* **Work item**: Transcribe each entry exactly as it appears, leaving out any picture it holds.
===== Provided information
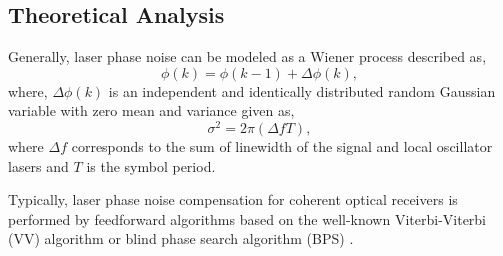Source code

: \begin{refsection}
\subsection{Theoretical Analysis}
Generally, laser phase noise can be modeled as a Wiener process \cite{Ip07} described as,
\begin{equation}
    \phi(k) = \phi(k-1)+\Delta \phi(k),
    \label{eq_phaseNoise}
\end{equation}
where, $\Delta \phi(k)$ is an independent and identically distributed random Gaussian variable with zero mean and variance given as,
\begin{equation}
    	\sigma^{2} = 2\pi(\Delta f T),
    \label{eq_phaseNoise}
\end{equation}
where $\Delta f$ corresponds to the sum of linewidth of the signal and local oscillator lasers and $T$ is the symbol period.

Typically, laser phase noise compensation for coherent optical receivers is performed by feedforward algorithms based on the well-known Viterbi-Viterbi (VV) algorithm \cite{Viterbi83,Ip07} or blind phase search algorithm (BPS) \cite{Pfau09}.


\end{refsection}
==========
* **Solution to this exercise**:
Source code

: \begin{refsection}
\subsection{Theoretical Analysis}
Generally, laser phase noise can be modeled as a Wiener process \cite{Ip07} described as,
\begin{equation}
    \phi(k) = \phi(k-1)+\Delta \phi(k),
    \label{eq_phaseNoise}
\end{equation}
where, $\Delta \phi(k)$ is an independent and identically distributed random Gaussian variable with zero mean and variance given as,
\begin{equation}
    	\sigma^{2} = 2\pi(\Delta f T),
    \label{eq_phaseNoise}
\end{equation}
where $\Delta f$ corresponds to the sum of linewidth of the signal and local oscillator lasers and $T$ is the symbol period.

Typically, laser phase noise compensation for coherent optical receivers is performed by feedforward algorithms based on the well-known Viterbi-Viterbi (VV) algorithm \cite{Viterbi83,Ip07} or blind phase search algorithm (BPS) \cite{Pfau09}.


\end{refsection}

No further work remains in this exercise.